**EXERCISE DESCRIPTION:** The required result is a copy of each line below in which "tyto" appears.
[AVAILABLE DATA]
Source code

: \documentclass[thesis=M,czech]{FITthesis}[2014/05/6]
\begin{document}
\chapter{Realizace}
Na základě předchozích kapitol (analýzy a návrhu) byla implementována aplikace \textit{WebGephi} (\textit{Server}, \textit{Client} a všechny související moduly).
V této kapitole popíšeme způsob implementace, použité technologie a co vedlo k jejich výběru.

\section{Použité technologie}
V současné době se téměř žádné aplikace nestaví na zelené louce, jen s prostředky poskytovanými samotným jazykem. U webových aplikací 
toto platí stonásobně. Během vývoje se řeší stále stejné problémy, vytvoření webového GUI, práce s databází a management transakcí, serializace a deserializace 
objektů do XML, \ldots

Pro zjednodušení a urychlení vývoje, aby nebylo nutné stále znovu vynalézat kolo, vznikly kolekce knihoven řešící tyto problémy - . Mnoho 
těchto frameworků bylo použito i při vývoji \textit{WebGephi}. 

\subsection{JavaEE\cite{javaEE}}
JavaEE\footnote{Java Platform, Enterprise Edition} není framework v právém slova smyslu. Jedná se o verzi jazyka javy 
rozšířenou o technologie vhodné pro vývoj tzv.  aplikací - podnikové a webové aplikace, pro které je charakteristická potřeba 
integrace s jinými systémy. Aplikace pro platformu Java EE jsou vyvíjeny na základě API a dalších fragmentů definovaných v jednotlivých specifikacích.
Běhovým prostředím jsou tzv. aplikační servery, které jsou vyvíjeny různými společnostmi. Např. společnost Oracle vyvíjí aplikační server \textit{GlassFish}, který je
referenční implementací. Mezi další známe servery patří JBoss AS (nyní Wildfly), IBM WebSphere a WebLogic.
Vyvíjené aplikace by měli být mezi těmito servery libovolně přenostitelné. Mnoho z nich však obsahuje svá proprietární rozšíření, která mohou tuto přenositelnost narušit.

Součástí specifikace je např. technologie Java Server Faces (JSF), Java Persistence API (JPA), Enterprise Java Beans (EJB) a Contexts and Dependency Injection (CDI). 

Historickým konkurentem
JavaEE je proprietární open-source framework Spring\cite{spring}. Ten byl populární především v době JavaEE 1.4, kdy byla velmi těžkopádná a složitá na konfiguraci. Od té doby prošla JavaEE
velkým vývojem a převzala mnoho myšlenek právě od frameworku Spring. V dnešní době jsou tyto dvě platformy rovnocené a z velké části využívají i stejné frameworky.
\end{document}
[/AVAILABLE DATA]
**EXERCISE SOLUTION:**
Pro zjednodušení a urychlení vývoje, aby nebylo nutné stále znovu vynalézat kolo, vznikly kolekce knihoven řešící tyto problémy - . Mnoho 
velkým vývojem a převzala mnoho myšlenek právě od frameworku Spring. V dnešní době jsou tyto dvě platformy rovnocené a z velké části využívají i stejné frameworky.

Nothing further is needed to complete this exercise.